The History of Sake or How to Make Booze out of ANYTHING!
Trying to date sake is like trying to date water. It's been around for as long as anyone can remember. The earliest written record of the drink was penned sometime in the 3rd century, which predates the fucking compass. The Japanese had been drinking sake for more than a thousand years by the time word that such a thing even existed reached the western hemisphere in the 18th century.
Sake production was solely the job of the government until the 10th century, when (who else but) monks started brewing it. They held the job for around 500 years, until average schmucks were finally allowed to open breweries in the late 1800s. Sake remained extremely popular in Japan until World War II, at one point making up a full 30% of national tax revenue. Rice rationing during the war really put a damper on sake production, which would never return to its former glory thanks to all the new, foreign booze pouring in.

What the Fuck is Sake?
It's fermented rice, water, and yeast. Though often referred to as "rice wine", sake is actually brewed much like beer. Master sake brewers are called tōji, which is a very highly respected position in Japanese society. The production of sake is at MacGyver-levels of complexity, which is understandable since rice doesn't actually contain the necessary elements needed to create alcohol all on its own.

To make sake, the rice is polished (more on that later), soaked in water, then boiled or steamed. A part of this now soft rice is combined with a fungus called kōji and cultivated for a few days. Then, it's mixed with water, yeast, and fresh steamed rice and left to cultivate again, producing a starter mash. They repeat this process several times, each time mixing the new mash with the old mash until they have what is called the main mash, or meroni. The meroni is then fermented multiple times, which converts the starch from the rice into glucose, which is in turn turned into alcohol by the yeast.

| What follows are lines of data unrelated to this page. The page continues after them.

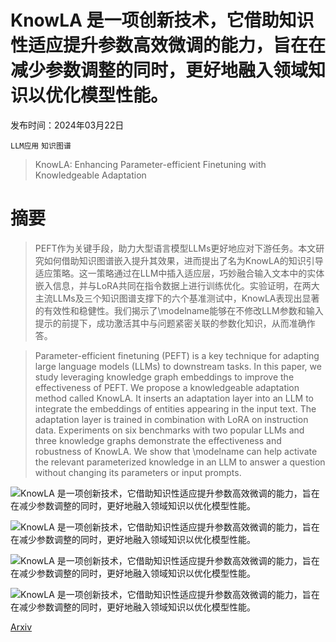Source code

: # KnowLA 是一项创新技术，它借助知识性适应提升参数高效微调的能力，旨在在减少参数调整的同时，更好地融入领域知识以优化模型性能。

发布时间：2024年03月22日

`LLM应用` `知识图谱`

> KnowLA: Enhancing Parameter-efficient Finetuning with Knowledgeable Adaptation

# 摘要

> PEFT作为关键手段，助力大型语言模型LLMs更好地应对下游任务。本文研究如何借助知识图谱嵌入提升其效果，进而提出了名为KnowLA的知识引导适应策略。这一策略通过在LLM中插入适应层，巧妙融合输入文本中的实体嵌入信息，并与LoRA共同在指令数据上进行训练优化。实验证明，在两大主流LLMs及三个知识图谱支撑下的六个基准测试中，KnowLA表现出显著的有效性和稳健性。我们揭示了\modelname能够在不修改LLM参数和输入提示的前提下，成功激活其中与问题紧密关联的参数化知识，从而准确作答。

> Parameter-efficient finetuning (PEFT) is a key technique for adapting large language models (LLMs) to downstream tasks. In this paper, we study leveraging knowledge graph embeddings to improve the effectiveness of PEFT. We propose a knowledgeable adaptation method called KnowLA. It inserts an adaptation layer into an LLM to integrate the embeddings of entities appearing in the input text. The adaptation layer is trained in combination with LoRA on instruction data. Experiments on six benchmarks with two popular LLMs and three knowledge graphs demonstrate the effectiveness and robustness of KnowLA. We show that \modelname can help activate the relevant parameterized knowledge in an LLM to answer a question without changing its parameters or input prompts.

![KnowLA 是一项创新技术，它借助知识性适应提升参数高效微调的能力，旨在在减少参数调整的同时，更好地融入领域知识以优化模型性能。](../../../paper_images/2403.14950/x1.png)

![KnowLA 是一项创新技术，它借助知识性适应提升参数高效微调的能力，旨在在减少参数调整的同时，更好地融入领域知识以优化模型性能。](../../../paper_images/2403.14950/x2.png)

![KnowLA 是一项创新技术，它借助知识性适应提升参数高效微调的能力，旨在在减少参数调整的同时，更好地融入领域知识以优化模型性能。](../../../paper_images/2403.14950/similarity.png)

![KnowLA 是一项创新技术，它借助知识性适应提升参数高效微调的能力，旨在在减少参数调整的同时，更好地融入领域知识以优化模型性能。](../../../paper_images/2403.14950/x3.png)

[Arxiv](https://arxiv.org/abs/2403.14950)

Once the fermentation is finished, some distilled alcohol is usually added to the mixture (which helps extract certain flavors from the mash in small doses, or, in large doses, used to add alcohol to a shitty product) and it's pressed to extract the sake.Then MacGyver makes a hang-glider out of an old poster and some PVC pipe and soars to safety with some random-yet-hot 80s chick.

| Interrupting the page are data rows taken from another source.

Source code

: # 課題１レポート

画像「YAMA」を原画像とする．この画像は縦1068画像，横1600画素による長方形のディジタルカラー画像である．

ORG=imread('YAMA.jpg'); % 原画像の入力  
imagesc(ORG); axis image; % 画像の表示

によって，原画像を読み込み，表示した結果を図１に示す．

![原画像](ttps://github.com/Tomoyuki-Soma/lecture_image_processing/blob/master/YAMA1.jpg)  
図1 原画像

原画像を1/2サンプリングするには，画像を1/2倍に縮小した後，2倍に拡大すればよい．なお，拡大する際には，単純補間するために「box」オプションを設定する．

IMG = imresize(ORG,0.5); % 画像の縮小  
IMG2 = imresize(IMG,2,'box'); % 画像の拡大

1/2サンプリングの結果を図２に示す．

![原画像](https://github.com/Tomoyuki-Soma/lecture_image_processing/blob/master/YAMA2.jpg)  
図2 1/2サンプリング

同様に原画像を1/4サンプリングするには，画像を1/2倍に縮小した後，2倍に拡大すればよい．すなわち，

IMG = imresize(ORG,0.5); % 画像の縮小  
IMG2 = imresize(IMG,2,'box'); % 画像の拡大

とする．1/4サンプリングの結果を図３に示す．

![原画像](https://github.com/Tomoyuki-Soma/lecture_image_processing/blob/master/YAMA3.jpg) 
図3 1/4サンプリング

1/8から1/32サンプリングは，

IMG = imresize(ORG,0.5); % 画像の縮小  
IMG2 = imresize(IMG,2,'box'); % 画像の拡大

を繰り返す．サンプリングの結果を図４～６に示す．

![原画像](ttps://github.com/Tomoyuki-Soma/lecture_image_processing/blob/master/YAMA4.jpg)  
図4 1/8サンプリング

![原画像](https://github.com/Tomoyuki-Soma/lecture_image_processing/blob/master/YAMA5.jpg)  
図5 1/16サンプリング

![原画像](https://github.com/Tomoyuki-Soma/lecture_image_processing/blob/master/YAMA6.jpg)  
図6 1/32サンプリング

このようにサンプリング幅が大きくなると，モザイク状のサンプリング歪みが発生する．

What the Fuck does Sake Taste Like?
Drinking sake is almost like drinking slightly thick, flavored water. You'll find many types have surprisingly fruity tastes (melons, citrus fruits, even kiwi) though earth notes are pretty well represented as well. The great thing about sake as aftertaste: there isn't one. Sake has a very clean finish without the tannins and sulfates you get from other beverages, meaning your mouth stays feeling very clean.
Sake can be dry or sweet. This is noted by a plus or minus number located somewhere on the bottle. A plus sign indicates sweetness; the higher the number, the sweeter the sake. The opposite goes for minus. Average sake comes in at around a +1 or +2, which is semi-dry.

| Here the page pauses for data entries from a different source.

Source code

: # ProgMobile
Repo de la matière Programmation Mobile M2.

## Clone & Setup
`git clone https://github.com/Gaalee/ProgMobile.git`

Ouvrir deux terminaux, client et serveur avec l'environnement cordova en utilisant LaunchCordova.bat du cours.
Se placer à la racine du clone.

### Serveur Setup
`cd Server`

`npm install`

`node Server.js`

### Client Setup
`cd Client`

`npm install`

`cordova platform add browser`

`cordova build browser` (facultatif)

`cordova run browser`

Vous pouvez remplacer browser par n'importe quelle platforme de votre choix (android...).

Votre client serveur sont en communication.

You'll also see undiluted, or nigori sake. This is sake from which all of the grain residue has been removed, but not carbon filtered, lending it an extremely sweet taste.

Types of Sake
Unpolished v.s. Polished
When it comes to wine, the varietal is usually determined by the type of grape used. But, sake rice is essentially all the same. So, how do we get varieties of sake? It's all about rice polishing.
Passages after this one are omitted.